The cost for a maid in Mexico depends on your needs. For example, I was paying my maid 1,200 pesos ($60) a week. She worked Mondays through Fridays, from 9AM – 3PM. I was willing to pay her more, but she had to move on. My wife and I are now going through the struggles of finding another maid.
The cost for gardeners in Mexico depends on the size of the property and how much work it is. It would be unfair to base a set price unless you went into an hourly rate for the gardeners because there’s a big difference. If you have a big garden, you’ll need a gardener to tend to it at least three days a week. Gardeners typically charge 1,000 pesos ($50) or more a week.
A fair hourly rate you can pay a gardener in Chapala and Ajijic would be 60-80 pesos ($3 - $4) per hour, depending on how much you love your gardener or how good of a job they do. Sometimes it’s better to hire a gardener based on the weekly rate because if they charge by the hour, the gardeners come and go. What you want to have is someone to maintain the property. You have to intercede and supply them with fertilizer and fumigants that your garden will need.

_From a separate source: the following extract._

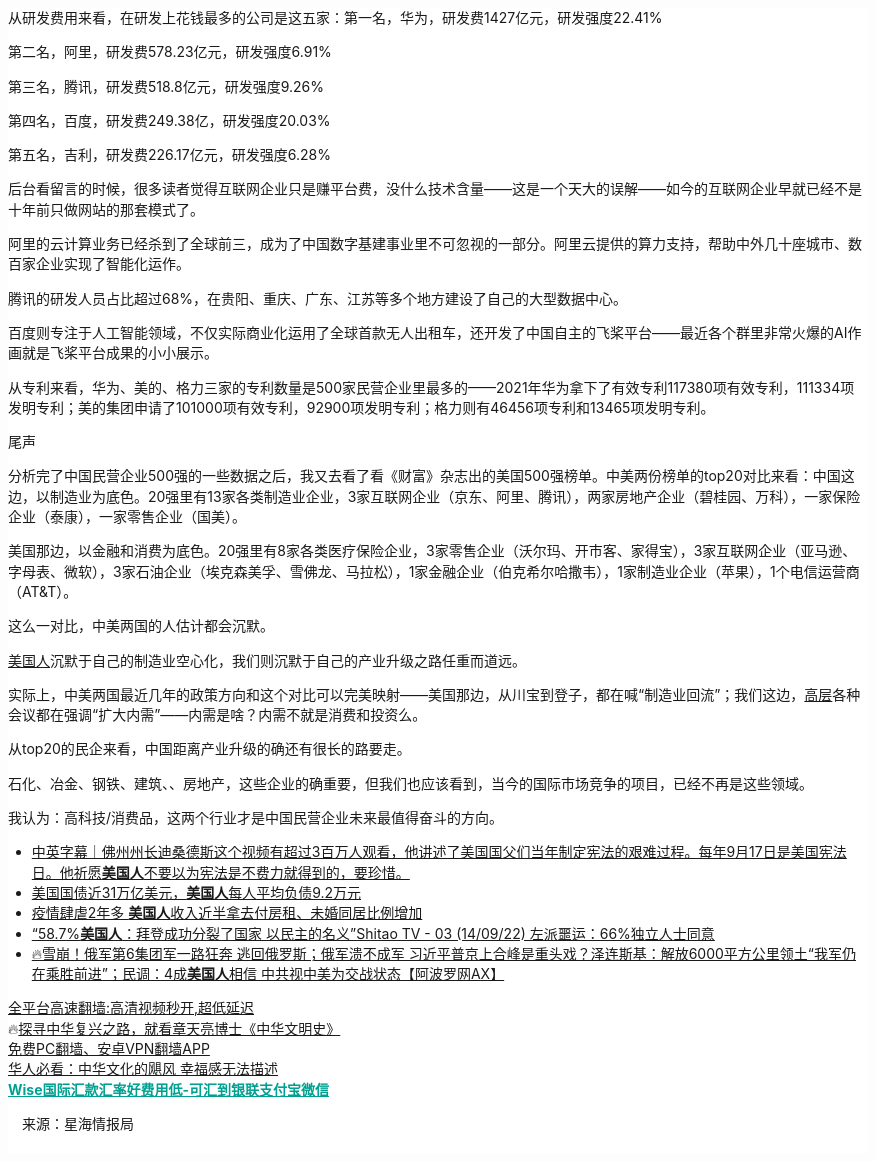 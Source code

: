 <p>从研发费用来看，在研发上花钱最多的公司是这五家：第一名，华为，研发费1427亿元，研发强度22.41%</p> <p>第二名，阿里，研发费578.23亿元，研发强度6.91%</p> <p>第三名，腾讯，研发费518.8亿元，研发强度9.26%</p> <p>第四名，百度，研发费249.38亿，研发强度20.03%</p> <p>第五名，吉利，研发费226.17亿元，研发强度6.28%</p> <p>后台看留言的时候，很多读者觉得互联网企业只是赚平台费，没什么技术含量——这是一个天大的误解——如今的互联网企业早就已经不是十年前只做网站的那套模式了。</p> <p>阿里的云计算业务已经杀到了全球前三，成为了中国数字基建事业里不可忽视的一部分。阿里云提供的算力支持，帮助中外几十座城市、数百家企业实现了智能化运作。</p> <p>腾讯的研发人员占比超过68%，在贵阳、重庆、广东、江苏等多个地方建设了自己的大型数据中心。</p> <p>百度则专注于人工智能领域，不仅实际商业化运用了全球首款无人出租车，还开发了中国自主的飞桨平台——最近各个群里非常火爆的AI作画就是飞桨平台成果的小小展示。</p> <p>从专利来看，华为、美的、格力三家的专利数量是500家民营企业里最多的——2021年华为拿下了有效专利117380项有效专利，111334项发明专利；美的集团申请了101000项有效专利，92900项发明专利；格力则有46456项专利和13465项发明专利。</p> <p>尾声</p> <p>分析完了中国民营企业500强的一些数据之后，我又去看了看《财富》杂志出的美国500强榜单。中美两份榜单的top20对比来看：中国这边，以制造业为底色。20强里有13家各类制造业企业，3家互联网企业（京东、阿里、腾讯），两家房地产企业（碧桂园、万科），一家保险企业（泰康），一家零售企业（国美）。</p> <p>美国那边，以金融和消费为底色。20强里有8家各类医疗保险企业，3家零售企业（沃尔玛、开市客、家得宝），3家互联网企业（亚马逊、字母表、微软），3家石油企业（埃克森美孚、雪佛龙、马拉松），1家金融企业（伯克希尔哈撒韦），1家制造业企业（苹果），1个电信运营商（AT&amp;T）。</p> <p>这么一对比，中美两国的人估计都会沉默。</p> <p><a href="https://www.bannedbook.org/bnews/tag/%E7%BE%8E%E5%9B%BD%E4%BA%BA/" class="st_tag internal_tag" rel="tag" title="标签 美国人 下的日志">美国人</a>沉默于自己的制造业空心化，我们则沉默于自己的产业升级之路任重而道远。</p> <p>实际上，中美两国最近几年的政策方向和这个对比可以完美映射——美国那边，从川宝到登子，都在喊“制造业回流”；我们这边，<span class='wp_keywordlink_affiliate'><a href="https://www.bannedbook.org/bnews/ccpdope/" title="中共高层内幕" target="_blank">高层</a></span>各种会议都在强调“扩大内需”——内需是啥？内需不就是消费和投资么。</p> <p>从top20的民企来看，中国距离产业升级的确还有很长的路要走。</p> <p>石化、冶金、钢铁、建筑、、房地产，这些企业的确重要，但我们也应该看到，当今的国际市场竞争的项目，已经不再是这些领域。</p>  <p>我认为：高科技/消费品，这两个行业才是中国民营企业未来最值得奋斗的方向。</p> <div id="taboola-mid-1"></div>  <ul class='op-related-articles' title='相关阅读'> <li><a href='https://www.bannedbook.org/bnews/bannedvideo/20220918/1786043.html' target='_blank'>中英字幕｜佛州州长迪桑德斯这个视频有超过3百万人观看，他讲述了美国国父们当年制定宪法的艰难过程。每年9月17日是美国宪法日。他祈愿<b>美国人</b>不要以为宪法是不费力就得到的，要珍惜。</a></li> <li><a href='https://www.bannedbook.org/bnews/worldnews/usa/20220916/1785166.html' target='_blank'>美国国债近31万亿美元，<b>美国人</b>每人平均负债9.2万元</a></li> <li><a href='https://www.bannedbook.org/bnews/cnnews/20220915/1785076.html' target='_blank'>疫情肆虐2年多 <b>美国人</b>收入近半拿去付房租、未婚同居比例增加</a></li> <li><a href='https://www.bannedbook.org/bnews/bannedvideo/20220915/1784729.html' target='_blank'>“58.7%<b>美国人</b>：拜登成功分裂了国家 以民主的名义”Shitao TV - 03 (14/09/22) 左派噩运：66%独立人士同意</a></li> <li><a href='https://www.bannedbook.org/bnews/bannedvideo/20220913/1784136.html' target='_blank'>🔥雪崩！俄军第6集团军一路狂奔 逃回俄罗斯；俄军溃不成军 习近平普京上合峰是重头戏？泽连斯基：解放6000平方公里领土“我军仍在乘胜前进”；民调：4成<b>美国人</b>相信 中共视中美为交战状态【阿波罗网AX】</a></li> </ul> <p class="texttj"> <a href="https://github.com/bannedbook/fanqiang/wiki/V2ray%E6%9C%BA%E5%9C%BA" target="_blank">全平台高速翻墙:高清视频秒开,超低延迟</a><br/> 🔥<a href="https://www.bannedbook.org/bnews/comments/20220808/1768773.html" target="_blank">探寻中华复兴之路，就看章天亮博士《中华文明史》</a><br/> <a href="https://github.com/bannedbook/fanqiang/wiki/%E7%A6%81%E9%97%BB%E7%BD%91%E5%AE%89%E5%8D%93%E7%BF%BB%E5%A2%99%E6%96%B0%E9%97%BBAPP" target="_blank">免费PC翻墙、安卓VPN翻墙APP</a><br/> <a href="https://www.bannedbook.org/bnews/comments/20220220/1694796.html" target="_blank">华人必看：中华文化的飓风 幸福感无法描述</a><br/> <b onclick="window.open('https://wise.prf.hn/click/camref:1011lqFCW/creativeref:1011l61212')" style="cursor:pointer;color:#00A191;text-decoration:underline;font-weight: bold;">Wise国际汇款汇率好费用低-可汇到银联支付宝微信</b> </p><p class="src-info">　来源：星海情报局 </p><a name='sharetosocial'></a>  <div style="margin-bottom:5px;padding-bottom:5px;clear:both"> <div id="archive-pix-1" class="banner-ads">  <div id="27602x728x90x621x_ADSLOT1" clicktrack="%%CLICK_URL_ESC%%"></div>   </div> <div id="archive-pix-2" class="banner-ads">  <div id="27556x300x250x621x_ADSLOT1" clicktrack="%%CLICK_URL_ESC%%" style="margin:0 auto;text-align:center"></div>   </div> </div>  <div id="archive-pix-1" class="banner-ads">  <div id="27603x728x90x621x_ADSLOT1" clicktrack="%%CLICK_URL_ESC%%"></div>   </div> </div>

I’ve had five clients who bought properties for their maids and their gardeners, mostly the ones who have been working for them for 10-15 years. We help them make their purchase strategic so they don’t get ripped off. One option for someone who wants to buy property for a maid or gardener is the “Derecho de Uso” which translates to “Right of Use.” In Derecho de Uso, one could put the property under the maid’s name, but the client is the boss until the day he dies. When he dies, the maid shows his death certificate and becomes the legitimate owner of the property.
The properties they buy for maids and gardeners are mostly low level income homes worth about 1 million pesos ($50,000). I have one client for whom we do property management who just bought three brand new 2016 Hyundai vehicles for his two gardeners and one maid.
On the other hand, there are people who wouldn’t even buy their employee a banana. On the whole, North Americans come down here and say, “Wow. I can live a great life in a great temperature for a lot less money, and because of that, I want to give back.”
I also know many clients who put their maids’ and their gardeners’ kids to school. There are about 200 North Americans in the Lake Chapala area who put people’s kids through school because they care, and they get to know the family. In return, they get invited to parties simply because they are loved. It’s a two-way street.
On the other hand, there were also expats who take very good care of their maids and gardeners but were then jerked around by the same people in the end when it came to selling the house, getting the severance pay and complaining.